● WORK ITEM
Go through each line of the records below and count those with the word "that". Give only the count.

--------------------------------

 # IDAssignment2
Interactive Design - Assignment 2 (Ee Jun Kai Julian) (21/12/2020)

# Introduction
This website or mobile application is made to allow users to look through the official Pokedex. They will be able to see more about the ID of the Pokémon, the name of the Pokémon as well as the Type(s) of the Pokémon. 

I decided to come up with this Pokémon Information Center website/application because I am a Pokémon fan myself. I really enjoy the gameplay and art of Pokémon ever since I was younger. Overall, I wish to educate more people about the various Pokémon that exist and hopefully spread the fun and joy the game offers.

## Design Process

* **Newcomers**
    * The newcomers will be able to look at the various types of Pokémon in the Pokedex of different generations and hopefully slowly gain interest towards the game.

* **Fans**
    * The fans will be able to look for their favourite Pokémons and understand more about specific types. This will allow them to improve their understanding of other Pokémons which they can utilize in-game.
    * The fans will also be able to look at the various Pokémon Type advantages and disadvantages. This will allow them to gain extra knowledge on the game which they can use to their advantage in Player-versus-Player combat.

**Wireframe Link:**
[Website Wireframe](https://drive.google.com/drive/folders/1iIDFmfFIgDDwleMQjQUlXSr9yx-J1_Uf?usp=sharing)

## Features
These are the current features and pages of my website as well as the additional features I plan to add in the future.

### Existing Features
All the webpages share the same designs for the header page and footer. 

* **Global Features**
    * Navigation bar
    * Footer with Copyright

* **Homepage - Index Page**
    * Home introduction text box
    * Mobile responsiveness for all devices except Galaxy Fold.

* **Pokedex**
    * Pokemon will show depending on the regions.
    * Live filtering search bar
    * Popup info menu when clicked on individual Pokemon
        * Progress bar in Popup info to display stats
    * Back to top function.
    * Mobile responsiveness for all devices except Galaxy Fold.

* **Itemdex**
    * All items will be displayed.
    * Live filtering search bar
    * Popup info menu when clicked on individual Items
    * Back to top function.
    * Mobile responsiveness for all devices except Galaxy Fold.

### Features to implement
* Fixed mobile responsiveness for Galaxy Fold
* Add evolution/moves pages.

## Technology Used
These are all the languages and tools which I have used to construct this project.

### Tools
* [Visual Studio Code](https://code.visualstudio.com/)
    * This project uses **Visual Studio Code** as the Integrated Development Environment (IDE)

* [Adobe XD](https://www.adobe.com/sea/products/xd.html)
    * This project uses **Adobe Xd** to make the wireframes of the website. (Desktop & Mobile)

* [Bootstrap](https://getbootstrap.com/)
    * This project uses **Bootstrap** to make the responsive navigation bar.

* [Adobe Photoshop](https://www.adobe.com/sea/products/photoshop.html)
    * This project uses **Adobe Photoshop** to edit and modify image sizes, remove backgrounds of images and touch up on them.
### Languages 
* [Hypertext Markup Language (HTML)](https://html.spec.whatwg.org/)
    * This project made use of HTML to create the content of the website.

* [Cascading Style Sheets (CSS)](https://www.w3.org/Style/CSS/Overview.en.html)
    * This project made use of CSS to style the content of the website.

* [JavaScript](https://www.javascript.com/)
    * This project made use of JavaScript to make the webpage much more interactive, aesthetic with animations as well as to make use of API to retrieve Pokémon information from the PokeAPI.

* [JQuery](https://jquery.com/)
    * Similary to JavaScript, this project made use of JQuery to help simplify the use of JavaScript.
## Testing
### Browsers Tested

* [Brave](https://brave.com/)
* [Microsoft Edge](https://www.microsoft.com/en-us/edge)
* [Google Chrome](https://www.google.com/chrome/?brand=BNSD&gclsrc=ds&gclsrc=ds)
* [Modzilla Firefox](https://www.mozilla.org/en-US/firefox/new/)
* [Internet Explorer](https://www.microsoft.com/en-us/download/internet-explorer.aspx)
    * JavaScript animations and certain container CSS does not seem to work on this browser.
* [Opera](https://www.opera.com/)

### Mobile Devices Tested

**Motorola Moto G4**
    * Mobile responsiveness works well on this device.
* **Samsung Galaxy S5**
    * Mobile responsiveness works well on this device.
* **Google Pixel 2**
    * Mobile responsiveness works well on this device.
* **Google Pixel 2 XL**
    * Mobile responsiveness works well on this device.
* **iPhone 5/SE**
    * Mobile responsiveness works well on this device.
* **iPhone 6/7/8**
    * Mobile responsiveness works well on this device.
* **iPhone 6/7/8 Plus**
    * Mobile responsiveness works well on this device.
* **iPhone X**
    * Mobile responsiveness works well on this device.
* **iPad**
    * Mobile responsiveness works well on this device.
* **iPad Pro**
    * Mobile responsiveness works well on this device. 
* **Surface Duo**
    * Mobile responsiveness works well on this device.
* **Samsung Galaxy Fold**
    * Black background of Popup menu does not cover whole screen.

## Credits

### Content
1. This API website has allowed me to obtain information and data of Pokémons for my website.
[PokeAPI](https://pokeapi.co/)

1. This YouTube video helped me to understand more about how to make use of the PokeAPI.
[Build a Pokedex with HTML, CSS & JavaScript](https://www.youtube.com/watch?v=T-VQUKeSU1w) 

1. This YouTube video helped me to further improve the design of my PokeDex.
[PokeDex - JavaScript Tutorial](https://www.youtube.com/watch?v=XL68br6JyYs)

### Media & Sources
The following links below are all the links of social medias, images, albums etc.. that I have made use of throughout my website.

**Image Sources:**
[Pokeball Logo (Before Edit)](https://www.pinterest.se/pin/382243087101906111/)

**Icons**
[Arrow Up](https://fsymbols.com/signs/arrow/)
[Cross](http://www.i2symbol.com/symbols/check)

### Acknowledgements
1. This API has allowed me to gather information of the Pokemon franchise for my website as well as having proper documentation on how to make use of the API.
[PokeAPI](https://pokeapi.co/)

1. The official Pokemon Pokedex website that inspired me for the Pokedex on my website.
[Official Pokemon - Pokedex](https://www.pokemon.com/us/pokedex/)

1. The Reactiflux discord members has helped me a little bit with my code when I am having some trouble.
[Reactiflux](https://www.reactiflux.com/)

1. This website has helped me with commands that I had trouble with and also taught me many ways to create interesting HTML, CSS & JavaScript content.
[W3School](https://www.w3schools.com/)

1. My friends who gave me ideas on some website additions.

--------------------------------

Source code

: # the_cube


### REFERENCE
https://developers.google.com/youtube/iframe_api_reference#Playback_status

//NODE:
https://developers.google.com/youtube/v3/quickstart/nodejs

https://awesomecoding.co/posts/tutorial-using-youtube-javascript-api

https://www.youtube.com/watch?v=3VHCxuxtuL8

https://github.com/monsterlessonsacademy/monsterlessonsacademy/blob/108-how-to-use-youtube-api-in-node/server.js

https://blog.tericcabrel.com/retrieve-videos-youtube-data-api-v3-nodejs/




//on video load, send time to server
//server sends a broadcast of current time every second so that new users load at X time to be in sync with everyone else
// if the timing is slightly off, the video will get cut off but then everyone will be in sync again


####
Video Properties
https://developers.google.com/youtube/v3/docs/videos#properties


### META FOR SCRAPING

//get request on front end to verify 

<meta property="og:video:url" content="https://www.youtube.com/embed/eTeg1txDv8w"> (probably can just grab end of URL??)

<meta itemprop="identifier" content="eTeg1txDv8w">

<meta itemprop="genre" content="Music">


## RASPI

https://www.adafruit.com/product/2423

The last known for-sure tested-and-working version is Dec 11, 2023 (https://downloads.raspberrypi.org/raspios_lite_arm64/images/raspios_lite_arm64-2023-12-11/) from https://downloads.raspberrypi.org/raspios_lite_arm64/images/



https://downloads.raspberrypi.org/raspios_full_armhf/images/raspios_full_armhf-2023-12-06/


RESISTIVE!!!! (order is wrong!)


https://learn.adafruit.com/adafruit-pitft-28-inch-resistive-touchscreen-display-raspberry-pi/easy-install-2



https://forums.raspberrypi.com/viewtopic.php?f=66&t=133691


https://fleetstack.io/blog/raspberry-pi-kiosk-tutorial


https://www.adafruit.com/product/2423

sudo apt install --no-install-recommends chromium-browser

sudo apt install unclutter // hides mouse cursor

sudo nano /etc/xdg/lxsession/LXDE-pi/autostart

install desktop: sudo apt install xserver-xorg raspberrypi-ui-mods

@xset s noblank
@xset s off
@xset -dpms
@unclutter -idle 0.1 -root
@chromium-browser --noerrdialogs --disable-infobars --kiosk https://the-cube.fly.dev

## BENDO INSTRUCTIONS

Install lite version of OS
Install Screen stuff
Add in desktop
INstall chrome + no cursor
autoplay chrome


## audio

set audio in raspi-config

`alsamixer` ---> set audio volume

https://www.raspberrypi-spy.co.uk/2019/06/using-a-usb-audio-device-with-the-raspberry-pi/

--------------------------------

● SOLUTION FOR THIS EXERCISE
5